Willa, known as Willa of Tuscany (911/912–970), was a medieval noblewoman. By birth, she was a member of the Bosonid noble dynasty. By marriage to Berengar II of Italy she was Countess of Ivrea from 930 to 963, and queen consort of Italy from 950 to 963.

Life
Willa was the daughter of Boso, Margrave of Tuscany and his wife Willa of Burgundy. Boso was a grandson of Lothair II, King of Lotharingia via his mother, Bertha, and his elder brother Hugh was King of Italy. Willa of Burgundy was the daughter of Rudolph I of Burgundy and sister of Rudolph II of Burgundy.

Around 930 Willa married Berengar II of Italy. The marriage was arranged by Willa's paternal uncle Hugh of Italy. About 940, however, Berengar led an unsuccessful revolt of Italian nobles against Hugh. Afterwards, he fled to  the court of King Otto I of Germany. Although she was heavily pregnant, Willa left Italy, too, travelling through the Alps in the winter to rejoin her husband in Germany.

In 950 when Berengar was crowned king of Italy, Willa became his queen consort.
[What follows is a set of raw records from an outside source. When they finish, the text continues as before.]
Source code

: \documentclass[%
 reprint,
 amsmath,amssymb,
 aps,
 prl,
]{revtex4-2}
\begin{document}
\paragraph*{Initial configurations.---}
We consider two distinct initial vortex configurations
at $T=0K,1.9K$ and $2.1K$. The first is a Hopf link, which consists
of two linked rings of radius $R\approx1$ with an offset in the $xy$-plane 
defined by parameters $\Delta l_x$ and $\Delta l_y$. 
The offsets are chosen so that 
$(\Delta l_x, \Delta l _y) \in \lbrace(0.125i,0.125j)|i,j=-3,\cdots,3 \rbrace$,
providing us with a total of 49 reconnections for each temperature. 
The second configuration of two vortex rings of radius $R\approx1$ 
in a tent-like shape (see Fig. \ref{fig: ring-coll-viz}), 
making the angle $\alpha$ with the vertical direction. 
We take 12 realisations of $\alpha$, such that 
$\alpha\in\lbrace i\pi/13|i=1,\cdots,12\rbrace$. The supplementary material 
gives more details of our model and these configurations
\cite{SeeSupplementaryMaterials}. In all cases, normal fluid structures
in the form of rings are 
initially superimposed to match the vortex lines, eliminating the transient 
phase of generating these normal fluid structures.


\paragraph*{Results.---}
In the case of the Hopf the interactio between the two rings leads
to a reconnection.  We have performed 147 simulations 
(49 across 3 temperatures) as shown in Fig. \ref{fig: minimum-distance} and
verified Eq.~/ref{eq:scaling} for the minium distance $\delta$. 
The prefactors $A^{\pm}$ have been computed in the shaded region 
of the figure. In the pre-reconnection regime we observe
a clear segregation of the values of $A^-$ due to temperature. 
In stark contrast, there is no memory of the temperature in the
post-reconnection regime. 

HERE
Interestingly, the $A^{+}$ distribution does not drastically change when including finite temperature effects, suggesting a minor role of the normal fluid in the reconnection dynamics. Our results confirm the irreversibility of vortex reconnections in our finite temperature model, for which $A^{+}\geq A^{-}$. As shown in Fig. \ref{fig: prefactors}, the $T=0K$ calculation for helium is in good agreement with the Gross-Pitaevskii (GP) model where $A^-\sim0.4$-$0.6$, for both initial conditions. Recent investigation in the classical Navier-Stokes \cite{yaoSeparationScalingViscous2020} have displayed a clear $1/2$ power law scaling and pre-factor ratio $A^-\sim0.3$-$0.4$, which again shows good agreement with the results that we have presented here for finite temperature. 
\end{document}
Berengar held Willa in high regard and designated her his consors regni (partner in rule).

The contemporary chronicler Liutprand of Cremona, raised at the court at Pavia, wrote about both Berengar and Willa in negative terms. He included several particularly vivid accounts of Willa's character in his Antapodosis, including that she supposedly committed adultery with her chaplain Dominic, "a small priest, puny in height, soot-coloured, rustic, hairy, intractable, rough, shaggy, wild, uncouth, crazy; rebellious, iniquitous, with a tail-like appendage". In order to avoid discovery, Willa apparently cast spells upon her husband. When Berengar held Adelaide of Italy captive in 951 Willa supposedly mistreated her.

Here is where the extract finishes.